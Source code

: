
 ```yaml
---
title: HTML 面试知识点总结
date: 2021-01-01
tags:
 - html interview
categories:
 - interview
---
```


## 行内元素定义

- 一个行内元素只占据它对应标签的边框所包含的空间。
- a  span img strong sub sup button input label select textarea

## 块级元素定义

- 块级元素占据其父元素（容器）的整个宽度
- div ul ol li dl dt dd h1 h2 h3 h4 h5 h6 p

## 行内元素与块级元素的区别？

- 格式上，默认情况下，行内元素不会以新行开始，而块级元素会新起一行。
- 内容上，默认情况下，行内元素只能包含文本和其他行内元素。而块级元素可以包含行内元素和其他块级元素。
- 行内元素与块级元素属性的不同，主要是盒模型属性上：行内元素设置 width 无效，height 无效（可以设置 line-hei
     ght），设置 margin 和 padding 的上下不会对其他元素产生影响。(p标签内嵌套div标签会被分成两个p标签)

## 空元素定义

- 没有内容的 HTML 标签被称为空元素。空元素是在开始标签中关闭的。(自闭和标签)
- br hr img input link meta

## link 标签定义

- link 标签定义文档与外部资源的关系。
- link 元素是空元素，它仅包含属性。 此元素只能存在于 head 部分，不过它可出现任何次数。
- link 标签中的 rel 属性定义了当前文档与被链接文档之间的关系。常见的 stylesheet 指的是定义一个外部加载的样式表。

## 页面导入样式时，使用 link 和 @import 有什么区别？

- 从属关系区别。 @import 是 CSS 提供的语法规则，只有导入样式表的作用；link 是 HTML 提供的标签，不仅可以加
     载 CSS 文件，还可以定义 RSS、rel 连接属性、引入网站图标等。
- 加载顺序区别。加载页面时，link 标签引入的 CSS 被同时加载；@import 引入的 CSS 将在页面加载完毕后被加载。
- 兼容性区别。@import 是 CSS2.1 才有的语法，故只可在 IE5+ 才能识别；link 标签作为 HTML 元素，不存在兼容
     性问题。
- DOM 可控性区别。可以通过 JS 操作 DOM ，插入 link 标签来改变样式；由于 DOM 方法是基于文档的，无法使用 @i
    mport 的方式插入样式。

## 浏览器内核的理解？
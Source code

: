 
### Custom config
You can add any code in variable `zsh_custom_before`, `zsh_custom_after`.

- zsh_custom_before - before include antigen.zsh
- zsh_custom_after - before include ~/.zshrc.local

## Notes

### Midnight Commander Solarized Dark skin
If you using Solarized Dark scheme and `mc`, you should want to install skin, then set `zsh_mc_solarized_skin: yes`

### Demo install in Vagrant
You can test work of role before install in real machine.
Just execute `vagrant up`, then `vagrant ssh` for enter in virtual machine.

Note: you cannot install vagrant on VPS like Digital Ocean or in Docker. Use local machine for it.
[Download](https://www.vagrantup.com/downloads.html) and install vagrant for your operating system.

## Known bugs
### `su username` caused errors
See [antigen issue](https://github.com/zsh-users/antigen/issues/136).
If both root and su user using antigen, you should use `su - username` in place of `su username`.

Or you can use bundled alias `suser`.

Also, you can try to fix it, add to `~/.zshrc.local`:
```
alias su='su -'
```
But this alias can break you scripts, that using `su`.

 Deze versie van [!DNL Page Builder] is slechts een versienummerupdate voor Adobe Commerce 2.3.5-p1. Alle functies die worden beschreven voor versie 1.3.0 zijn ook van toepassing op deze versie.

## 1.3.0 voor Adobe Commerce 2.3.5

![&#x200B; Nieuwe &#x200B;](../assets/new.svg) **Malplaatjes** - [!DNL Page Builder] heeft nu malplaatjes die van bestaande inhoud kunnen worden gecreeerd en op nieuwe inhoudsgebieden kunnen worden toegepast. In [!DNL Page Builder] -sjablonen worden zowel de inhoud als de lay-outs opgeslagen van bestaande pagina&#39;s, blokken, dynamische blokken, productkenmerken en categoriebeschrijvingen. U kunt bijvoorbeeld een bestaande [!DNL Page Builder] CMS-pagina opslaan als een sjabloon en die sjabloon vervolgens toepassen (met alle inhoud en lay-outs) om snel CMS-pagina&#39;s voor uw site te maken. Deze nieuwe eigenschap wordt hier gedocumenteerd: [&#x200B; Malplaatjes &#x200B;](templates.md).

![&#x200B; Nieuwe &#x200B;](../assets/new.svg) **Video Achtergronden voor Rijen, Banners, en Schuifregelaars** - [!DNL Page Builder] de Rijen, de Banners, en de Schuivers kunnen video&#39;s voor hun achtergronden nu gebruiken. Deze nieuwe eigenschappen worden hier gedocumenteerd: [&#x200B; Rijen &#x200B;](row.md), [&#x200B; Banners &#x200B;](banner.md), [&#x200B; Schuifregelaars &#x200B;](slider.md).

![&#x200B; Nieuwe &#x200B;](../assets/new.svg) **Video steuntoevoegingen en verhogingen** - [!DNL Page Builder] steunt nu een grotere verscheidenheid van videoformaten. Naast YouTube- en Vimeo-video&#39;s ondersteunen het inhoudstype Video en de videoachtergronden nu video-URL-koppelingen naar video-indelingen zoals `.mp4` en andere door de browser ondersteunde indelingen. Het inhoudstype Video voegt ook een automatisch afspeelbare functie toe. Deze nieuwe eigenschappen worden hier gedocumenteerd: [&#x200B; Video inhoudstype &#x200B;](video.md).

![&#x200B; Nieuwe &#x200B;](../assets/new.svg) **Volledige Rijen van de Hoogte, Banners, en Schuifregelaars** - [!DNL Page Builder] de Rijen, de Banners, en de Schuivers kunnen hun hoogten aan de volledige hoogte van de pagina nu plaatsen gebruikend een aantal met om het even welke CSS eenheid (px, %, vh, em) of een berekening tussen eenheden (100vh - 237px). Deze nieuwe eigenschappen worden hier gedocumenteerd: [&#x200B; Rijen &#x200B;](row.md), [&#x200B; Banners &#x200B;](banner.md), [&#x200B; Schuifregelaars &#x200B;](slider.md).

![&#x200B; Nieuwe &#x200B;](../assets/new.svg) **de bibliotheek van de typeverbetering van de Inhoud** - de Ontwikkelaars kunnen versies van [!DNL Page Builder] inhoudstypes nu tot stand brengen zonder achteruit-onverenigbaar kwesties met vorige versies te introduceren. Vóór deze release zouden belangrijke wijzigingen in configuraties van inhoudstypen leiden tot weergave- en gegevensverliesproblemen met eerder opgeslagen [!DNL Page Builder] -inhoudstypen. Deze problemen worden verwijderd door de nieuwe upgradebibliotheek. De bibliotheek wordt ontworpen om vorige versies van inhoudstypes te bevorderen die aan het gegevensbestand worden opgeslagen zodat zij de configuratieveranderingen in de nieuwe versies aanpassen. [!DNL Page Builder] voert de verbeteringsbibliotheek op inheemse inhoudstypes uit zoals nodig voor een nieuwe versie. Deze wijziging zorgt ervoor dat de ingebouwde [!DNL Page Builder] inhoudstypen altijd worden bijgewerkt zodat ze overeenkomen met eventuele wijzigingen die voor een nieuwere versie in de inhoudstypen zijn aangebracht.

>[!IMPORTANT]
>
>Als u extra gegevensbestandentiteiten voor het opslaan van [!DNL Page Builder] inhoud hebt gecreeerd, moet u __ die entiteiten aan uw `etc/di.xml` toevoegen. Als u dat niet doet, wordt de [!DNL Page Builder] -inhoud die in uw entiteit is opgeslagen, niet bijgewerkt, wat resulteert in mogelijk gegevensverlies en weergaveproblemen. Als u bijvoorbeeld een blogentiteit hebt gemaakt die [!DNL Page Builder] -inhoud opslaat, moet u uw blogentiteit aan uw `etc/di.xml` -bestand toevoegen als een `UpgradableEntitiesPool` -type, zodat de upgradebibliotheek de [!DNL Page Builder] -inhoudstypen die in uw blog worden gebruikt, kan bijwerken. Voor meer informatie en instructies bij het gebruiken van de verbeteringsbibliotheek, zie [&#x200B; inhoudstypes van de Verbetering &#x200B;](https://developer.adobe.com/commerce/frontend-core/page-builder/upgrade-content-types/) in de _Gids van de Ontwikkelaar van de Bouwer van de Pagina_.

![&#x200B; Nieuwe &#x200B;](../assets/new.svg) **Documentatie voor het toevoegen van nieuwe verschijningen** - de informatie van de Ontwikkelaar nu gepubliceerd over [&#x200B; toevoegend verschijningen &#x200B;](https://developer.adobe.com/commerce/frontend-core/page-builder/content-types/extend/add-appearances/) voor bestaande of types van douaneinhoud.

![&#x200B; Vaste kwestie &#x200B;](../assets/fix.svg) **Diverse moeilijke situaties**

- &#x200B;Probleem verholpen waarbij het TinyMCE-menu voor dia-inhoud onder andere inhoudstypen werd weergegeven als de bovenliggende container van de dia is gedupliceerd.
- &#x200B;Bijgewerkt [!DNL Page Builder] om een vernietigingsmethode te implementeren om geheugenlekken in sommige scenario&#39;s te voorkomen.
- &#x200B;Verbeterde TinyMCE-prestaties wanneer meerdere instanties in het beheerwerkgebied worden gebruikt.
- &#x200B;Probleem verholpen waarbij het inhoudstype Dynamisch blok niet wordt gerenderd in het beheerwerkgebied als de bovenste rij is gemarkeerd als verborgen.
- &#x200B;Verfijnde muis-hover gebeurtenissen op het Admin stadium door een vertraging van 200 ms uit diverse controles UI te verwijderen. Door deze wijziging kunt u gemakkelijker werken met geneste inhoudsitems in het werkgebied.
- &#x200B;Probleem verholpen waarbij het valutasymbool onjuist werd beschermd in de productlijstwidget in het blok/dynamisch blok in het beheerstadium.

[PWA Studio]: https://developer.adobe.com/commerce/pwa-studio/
────────────────────────────────────────
From the records above, quote only the lines running from the line with "## link 标签定义" to the line with "## 1.3.0 voor Adobe Commerce 2.3.5", both lines included.

WRITTEN REPLY -
## link 标签定义

- link 标签定义文档与外部资源的关系。
- link 元素是空元素，它仅包含属性。 此元素只能存在于 head 部分，不过它可出现任何次数。
- link 标签中的 rel 属性定义了当前文档与被链接文档之间的关系。常见的 stylesheet 指的是定义一个外部加载的样式表。

## 页面导入样式时，使用 link 和 @import 有什么区别？

- 从属关系区别。 @import 是 CSS 提供的语法规则，只有导入样式表的作用；link 是 HTML 提供的标签，不仅可以加
     载 CSS 文件，还可以定义 RSS、rel 连接属性、引入网站图标等。
- 加载顺序区别。加载页面时，link 标签引入的 CSS 被同时加载；@import 引入的 CSS 将在页面加载完毕后被加载。
- 兼容性区别。@import 是 CSS2.1 才有的语法，故只可在 IE5+ 才能识别；link 标签作为 HTML 元素，不存在兼容
     性问题。
- DOM 可控性区别。可以通过 JS 操作 DOM ，插入 link 标签来改变样式；由于 DOM 方法是基于文档的，无法使用 @i
    mport 的方式插入样式。

## 浏览器内核的理解？
Source code

: 
### Custom config
You can add any code in variable `zsh_custom_before`, `zsh_custom_after`.

- zsh_custom_before - before include antigen.zsh
- zsh_custom_after - before include ~/.zshrc.local

## Notes

### Midnight Commander Solarized Dark skin
If you using Solarized Dark scheme and `mc`, you should want to install skin, then set `zsh_mc_solarized_skin: yes`

### Demo install in Vagrant
You can test work of role before install in real machine.
Just execute `vagrant up`, then `vagrant ssh` for enter in virtual machine.

Note: you cannot install vagrant on VPS like Digital Ocean or in Docker. Use local machine for it.
[Download](https://www.vagrantup.com/downloads.html) and install vagrant for your operating system.

## Known bugs
### `su username` caused errors
See [antigen issue](https://github.com/zsh-users/antigen/issues/136).
If both root and su user using antigen, you should use `su - username` in place of `su username`.

Or you can use bundled alias `suser`.

Also, you can try to fix it, add to `~/.zshrc.local`:
```
alias su='su -'
```
But this alias can break you scripts, that using `su`.

 Deze versie van [!DNL Page Builder] is slechts een versienummerupdate voor Adobe Commerce 2.3.5-p1. Alle functies die worden beschreven voor versie 1.3.0 zijn ook van toepassing op deze versie.

## 1.3.0 voor Adobe Commerce 2.3.5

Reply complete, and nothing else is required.